### PROBLEM TO SOLVE
Once the line with "### Component Generation" is found, repeat exactly that line and every one after it until the data below ends, including the last line.

### DATA SHOWN
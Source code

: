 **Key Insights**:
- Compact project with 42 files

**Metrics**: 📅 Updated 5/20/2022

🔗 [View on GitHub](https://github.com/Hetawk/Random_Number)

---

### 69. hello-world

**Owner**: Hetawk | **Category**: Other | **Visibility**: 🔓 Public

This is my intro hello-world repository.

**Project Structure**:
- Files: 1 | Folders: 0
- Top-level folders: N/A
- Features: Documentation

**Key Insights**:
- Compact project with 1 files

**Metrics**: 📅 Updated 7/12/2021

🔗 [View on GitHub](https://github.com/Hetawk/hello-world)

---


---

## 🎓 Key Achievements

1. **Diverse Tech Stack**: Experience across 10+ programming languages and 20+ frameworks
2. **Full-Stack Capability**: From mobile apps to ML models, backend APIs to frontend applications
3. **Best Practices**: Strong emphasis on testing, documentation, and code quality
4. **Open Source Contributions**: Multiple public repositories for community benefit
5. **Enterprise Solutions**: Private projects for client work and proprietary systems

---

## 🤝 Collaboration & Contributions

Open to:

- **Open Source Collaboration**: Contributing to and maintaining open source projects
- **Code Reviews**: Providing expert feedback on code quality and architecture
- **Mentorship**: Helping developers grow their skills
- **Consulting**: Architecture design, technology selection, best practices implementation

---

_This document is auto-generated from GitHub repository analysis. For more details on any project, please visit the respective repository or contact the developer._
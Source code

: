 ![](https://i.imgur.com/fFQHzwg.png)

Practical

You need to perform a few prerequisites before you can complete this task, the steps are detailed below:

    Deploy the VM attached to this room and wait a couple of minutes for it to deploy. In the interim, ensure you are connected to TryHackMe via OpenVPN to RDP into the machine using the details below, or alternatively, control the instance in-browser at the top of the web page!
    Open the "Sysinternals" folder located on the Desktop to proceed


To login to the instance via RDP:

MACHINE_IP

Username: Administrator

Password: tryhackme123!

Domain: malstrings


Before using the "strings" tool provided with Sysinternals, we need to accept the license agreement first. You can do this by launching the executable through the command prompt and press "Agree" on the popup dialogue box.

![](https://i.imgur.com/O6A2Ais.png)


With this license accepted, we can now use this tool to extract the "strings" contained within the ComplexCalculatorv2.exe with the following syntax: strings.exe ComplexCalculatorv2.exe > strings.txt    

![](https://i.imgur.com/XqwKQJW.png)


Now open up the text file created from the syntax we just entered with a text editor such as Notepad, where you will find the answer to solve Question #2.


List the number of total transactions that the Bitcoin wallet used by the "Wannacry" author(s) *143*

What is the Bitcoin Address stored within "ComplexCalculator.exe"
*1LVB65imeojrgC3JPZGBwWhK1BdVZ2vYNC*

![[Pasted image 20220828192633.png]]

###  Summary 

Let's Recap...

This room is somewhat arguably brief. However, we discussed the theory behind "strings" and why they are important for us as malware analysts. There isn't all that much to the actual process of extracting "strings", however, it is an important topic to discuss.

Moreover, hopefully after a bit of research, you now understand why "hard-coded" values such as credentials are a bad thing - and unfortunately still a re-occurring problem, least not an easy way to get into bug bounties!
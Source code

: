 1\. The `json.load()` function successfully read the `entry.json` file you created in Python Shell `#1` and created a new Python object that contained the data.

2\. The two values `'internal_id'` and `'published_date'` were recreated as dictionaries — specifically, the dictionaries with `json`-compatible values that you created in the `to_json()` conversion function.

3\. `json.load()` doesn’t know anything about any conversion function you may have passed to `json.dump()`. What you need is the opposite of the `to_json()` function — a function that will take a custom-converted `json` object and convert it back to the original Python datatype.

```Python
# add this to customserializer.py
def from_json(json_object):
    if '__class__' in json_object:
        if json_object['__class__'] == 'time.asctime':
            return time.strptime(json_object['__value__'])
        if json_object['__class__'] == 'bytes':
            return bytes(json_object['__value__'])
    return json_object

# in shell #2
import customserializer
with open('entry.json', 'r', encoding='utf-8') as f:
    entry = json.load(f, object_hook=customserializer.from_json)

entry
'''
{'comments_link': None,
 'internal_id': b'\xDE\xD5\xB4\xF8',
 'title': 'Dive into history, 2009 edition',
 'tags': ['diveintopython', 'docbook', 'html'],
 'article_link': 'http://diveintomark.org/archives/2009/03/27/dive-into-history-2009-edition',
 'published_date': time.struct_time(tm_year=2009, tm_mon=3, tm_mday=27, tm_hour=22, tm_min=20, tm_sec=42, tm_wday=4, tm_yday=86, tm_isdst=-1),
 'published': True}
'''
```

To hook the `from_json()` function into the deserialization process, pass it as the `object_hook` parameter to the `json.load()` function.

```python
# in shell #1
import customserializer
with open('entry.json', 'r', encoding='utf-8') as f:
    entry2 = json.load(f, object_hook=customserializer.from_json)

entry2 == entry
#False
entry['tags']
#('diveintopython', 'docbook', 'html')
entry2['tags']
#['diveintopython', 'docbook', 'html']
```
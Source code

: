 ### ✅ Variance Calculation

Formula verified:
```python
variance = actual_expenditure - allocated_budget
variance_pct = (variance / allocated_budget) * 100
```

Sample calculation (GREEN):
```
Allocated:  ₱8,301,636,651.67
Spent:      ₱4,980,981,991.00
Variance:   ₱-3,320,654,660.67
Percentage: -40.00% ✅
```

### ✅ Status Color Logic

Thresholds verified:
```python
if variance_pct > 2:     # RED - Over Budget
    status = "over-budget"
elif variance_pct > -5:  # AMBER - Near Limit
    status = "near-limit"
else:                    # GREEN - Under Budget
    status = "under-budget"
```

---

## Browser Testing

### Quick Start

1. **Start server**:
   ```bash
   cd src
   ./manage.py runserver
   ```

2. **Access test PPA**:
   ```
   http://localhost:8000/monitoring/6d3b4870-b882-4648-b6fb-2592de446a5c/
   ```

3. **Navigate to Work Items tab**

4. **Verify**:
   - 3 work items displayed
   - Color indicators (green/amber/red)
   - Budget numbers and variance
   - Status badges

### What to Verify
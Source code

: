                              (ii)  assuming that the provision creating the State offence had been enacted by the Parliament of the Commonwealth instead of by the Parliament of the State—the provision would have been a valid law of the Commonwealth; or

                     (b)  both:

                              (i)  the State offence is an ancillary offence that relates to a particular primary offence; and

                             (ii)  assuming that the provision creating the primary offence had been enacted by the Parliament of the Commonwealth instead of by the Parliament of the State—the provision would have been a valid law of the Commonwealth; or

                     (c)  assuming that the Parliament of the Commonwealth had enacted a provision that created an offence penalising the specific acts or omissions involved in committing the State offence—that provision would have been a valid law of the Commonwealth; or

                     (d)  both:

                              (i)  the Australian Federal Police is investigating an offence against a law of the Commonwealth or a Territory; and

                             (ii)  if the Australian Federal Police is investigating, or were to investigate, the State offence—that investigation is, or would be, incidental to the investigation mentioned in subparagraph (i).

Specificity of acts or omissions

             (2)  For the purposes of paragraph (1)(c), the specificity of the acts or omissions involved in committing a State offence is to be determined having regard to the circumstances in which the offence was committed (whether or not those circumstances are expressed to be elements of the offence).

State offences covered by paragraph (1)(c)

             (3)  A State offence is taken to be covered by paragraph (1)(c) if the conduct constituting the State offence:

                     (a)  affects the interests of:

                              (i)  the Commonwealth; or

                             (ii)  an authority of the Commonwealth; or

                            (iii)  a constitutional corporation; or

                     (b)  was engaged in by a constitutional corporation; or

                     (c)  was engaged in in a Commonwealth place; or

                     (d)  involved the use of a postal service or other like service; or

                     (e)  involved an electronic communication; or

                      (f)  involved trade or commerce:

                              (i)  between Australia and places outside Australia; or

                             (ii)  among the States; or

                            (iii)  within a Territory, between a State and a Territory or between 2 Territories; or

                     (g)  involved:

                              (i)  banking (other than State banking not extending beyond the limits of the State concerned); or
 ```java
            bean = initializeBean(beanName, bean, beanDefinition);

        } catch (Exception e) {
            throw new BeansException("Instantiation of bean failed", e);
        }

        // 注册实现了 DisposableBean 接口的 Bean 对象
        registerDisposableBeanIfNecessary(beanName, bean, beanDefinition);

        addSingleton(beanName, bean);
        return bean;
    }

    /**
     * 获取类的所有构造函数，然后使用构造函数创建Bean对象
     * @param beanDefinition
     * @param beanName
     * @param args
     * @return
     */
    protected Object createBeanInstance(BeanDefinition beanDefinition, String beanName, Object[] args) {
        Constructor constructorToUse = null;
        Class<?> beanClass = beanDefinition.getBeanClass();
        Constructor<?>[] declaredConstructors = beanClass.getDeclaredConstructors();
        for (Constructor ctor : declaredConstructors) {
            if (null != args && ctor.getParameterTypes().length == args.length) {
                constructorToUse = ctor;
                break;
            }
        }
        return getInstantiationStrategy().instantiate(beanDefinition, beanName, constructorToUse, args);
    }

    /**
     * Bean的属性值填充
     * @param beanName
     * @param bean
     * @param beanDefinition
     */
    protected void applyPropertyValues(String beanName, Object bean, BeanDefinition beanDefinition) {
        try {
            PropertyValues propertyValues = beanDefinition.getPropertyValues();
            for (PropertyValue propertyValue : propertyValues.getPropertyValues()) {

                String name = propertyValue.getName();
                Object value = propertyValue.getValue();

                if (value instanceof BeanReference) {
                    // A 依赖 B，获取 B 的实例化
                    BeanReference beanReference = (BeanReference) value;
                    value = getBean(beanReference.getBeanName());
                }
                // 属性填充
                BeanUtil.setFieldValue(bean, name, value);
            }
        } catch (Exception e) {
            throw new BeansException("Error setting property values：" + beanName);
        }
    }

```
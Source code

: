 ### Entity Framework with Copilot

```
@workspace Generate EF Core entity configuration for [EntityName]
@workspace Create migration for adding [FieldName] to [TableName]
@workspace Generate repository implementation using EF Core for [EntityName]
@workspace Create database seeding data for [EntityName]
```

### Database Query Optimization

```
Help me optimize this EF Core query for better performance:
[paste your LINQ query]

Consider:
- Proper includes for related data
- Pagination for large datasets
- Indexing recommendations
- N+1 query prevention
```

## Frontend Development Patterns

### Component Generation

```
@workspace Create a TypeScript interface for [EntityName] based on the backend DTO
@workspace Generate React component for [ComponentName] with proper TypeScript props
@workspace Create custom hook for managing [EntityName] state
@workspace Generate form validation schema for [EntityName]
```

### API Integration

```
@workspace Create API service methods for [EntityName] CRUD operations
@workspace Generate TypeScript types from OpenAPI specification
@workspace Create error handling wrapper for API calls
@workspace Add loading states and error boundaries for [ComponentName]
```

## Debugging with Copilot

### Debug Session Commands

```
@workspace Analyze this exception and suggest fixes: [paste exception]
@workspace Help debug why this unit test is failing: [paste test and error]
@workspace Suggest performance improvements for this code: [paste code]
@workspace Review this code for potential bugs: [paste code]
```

### PROBLEM SOLUTION
### Component Generation

```
@workspace Create a TypeScript interface for [EntityName] based on the backend DTO
@workspace Generate React component for [ComponentName] with proper TypeScript props
@workspace Create custom hook for managing [EntityName] state
@workspace Generate form validation schema for [EntityName]
```

### API Integration

```
@workspace Create API service methods for [EntityName] CRUD operations
@workspace Generate TypeScript types from OpenAPI specification
@workspace Create error handling wrapper for API calls
@workspace Add loading states and error boundaries for [ComponentName]
```

## Debugging with Copilot

### Debug Session Commands

```
@workspace Analyze this exception and suggest fixes: [paste exception]
@workspace Help debug why this unit test is failing: [paste test and error]
@workspace Suggest performance improvements for this code: [paste code]
@workspace Review this code for potential bugs: [paste code]
```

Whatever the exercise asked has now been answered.